Where does the word "Uses" appear in the data? Copy every line that holds it.

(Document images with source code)
==============================
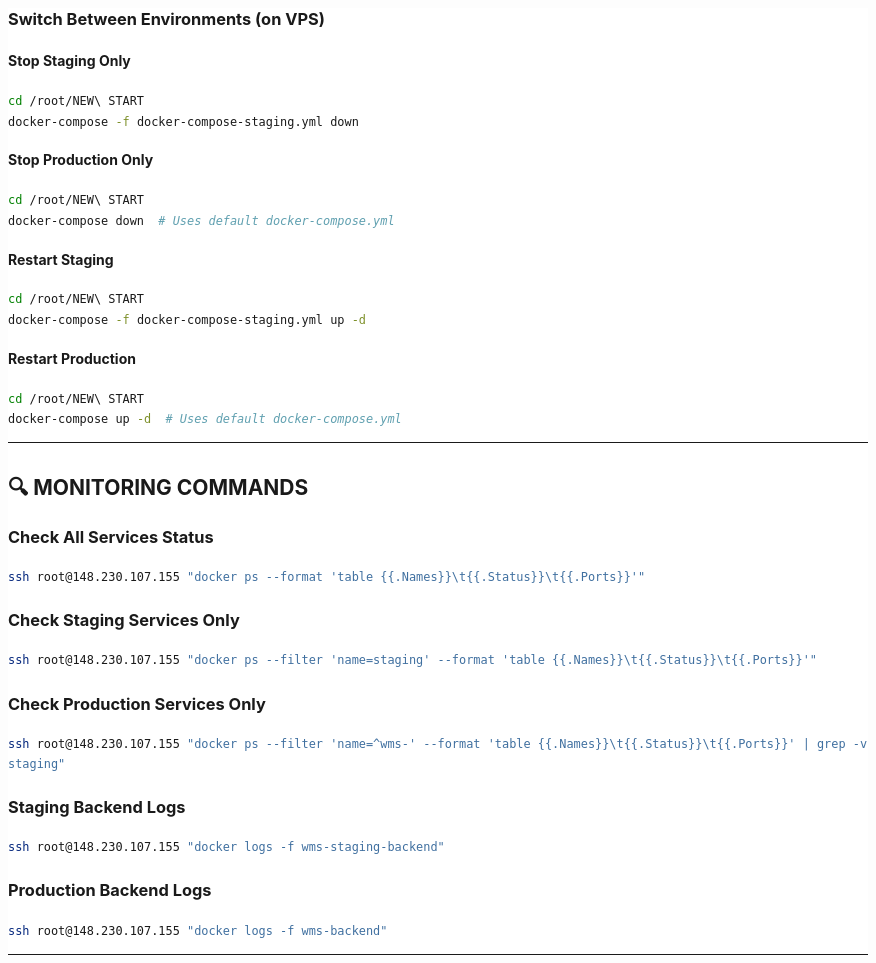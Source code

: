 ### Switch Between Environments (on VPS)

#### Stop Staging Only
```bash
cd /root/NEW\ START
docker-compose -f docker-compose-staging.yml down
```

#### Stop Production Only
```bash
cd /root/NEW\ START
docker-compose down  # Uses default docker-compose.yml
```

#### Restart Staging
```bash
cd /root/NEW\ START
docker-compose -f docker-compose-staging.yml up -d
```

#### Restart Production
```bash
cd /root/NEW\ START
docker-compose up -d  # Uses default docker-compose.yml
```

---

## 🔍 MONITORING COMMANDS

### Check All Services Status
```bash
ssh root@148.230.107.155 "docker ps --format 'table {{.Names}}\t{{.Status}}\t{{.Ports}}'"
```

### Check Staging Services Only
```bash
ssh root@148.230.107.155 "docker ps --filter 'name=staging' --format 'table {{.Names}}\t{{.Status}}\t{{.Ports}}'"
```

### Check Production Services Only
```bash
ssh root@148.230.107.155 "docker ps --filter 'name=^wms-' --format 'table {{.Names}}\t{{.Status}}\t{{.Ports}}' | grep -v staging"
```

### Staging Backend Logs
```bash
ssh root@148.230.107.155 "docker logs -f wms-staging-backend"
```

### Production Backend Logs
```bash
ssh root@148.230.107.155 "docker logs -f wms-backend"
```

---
==============================
• _Result_
docker-compose down  # Uses default docker-compose.yml
docker-compose up -d  # Uses default docker-compose.yml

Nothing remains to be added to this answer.